• **ABOUT THIS EXERCISE**:
A line below contains "## Proceso de Desarrollo", and a later one contains "## ¿Quiénes Somos?". Repeat both, with every line between them, exactly.

"""

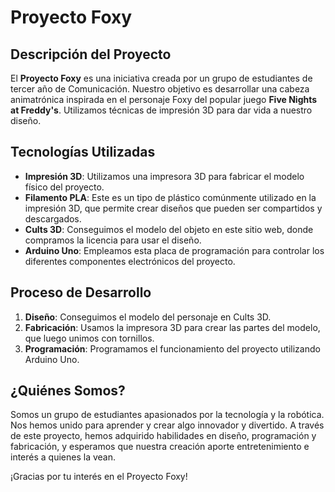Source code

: # Proyecto Foxy

## Descripción del Proyecto

El **Proyecto Foxy** es una iniciativa creada por un grupo de estudiantes de tercer año de Comunicación. Nuestro objetivo es desarrollar una cabeza animatrónica inspirada en el personaje Foxy del popular juego **Five Nights at Freddy's**. Utilizamos técnicas de impresión 3D para dar vida a nuestro diseño.

## Tecnologías Utilizadas

- **Impresión 3D**: Utilizamos una impresora 3D para fabricar el modelo físico del proyecto.
- **Filamento PLA**: Este es un tipo de plástico comúnmente utilizado en la impresión 3D, que permite crear diseños que pueden ser compartidos y descargados.
- **Cults 3D**: Conseguimos el modelo del objeto en este sitio web, donde compramos la licencia para usar el diseño.
- **Arduino Uno**: Empleamos esta placa de programación para controlar los diferentes componentes electrónicos del proyecto.

## Proceso de Desarrollo

1. **Diseño**: Conseguimos el modelo del personaje en Cults 3D.
2. **Fabricación**: Usamos la impresora 3D para crear las partes del modelo, que luego unimos con tornillos.
3. **Programación**: Programamos el funcionamiento del proyecto utilizando Arduino Uno.

## ¿Quiénes Somos?

Somos un grupo de estudiantes apasionados por la tecnología y la robótica. Nos hemos unido para aprender y crear algo innovador y divertido. A través de este proyecto, hemos adquirido habilidades en diseño, programación y fabricación, y esperamos que nuestra creación aporte entretenimiento e interés a quienes la vean.


¡Gracias por tu interés en el Proyecto Foxy!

"""

• **WRITTEN ANSWER**:
## Proceso de Desarrollo

1. **Diseño**: Conseguimos el modelo del personaje en Cults 3D.
2. **Fabricación**: Usamos la impresora 3D para crear las partes del modelo, que luego unimos con tornillos.
3. **Programación**: Programamos el funcionamiento del proyecto utilizando Arduino Uno.

## ¿Quiénes Somos?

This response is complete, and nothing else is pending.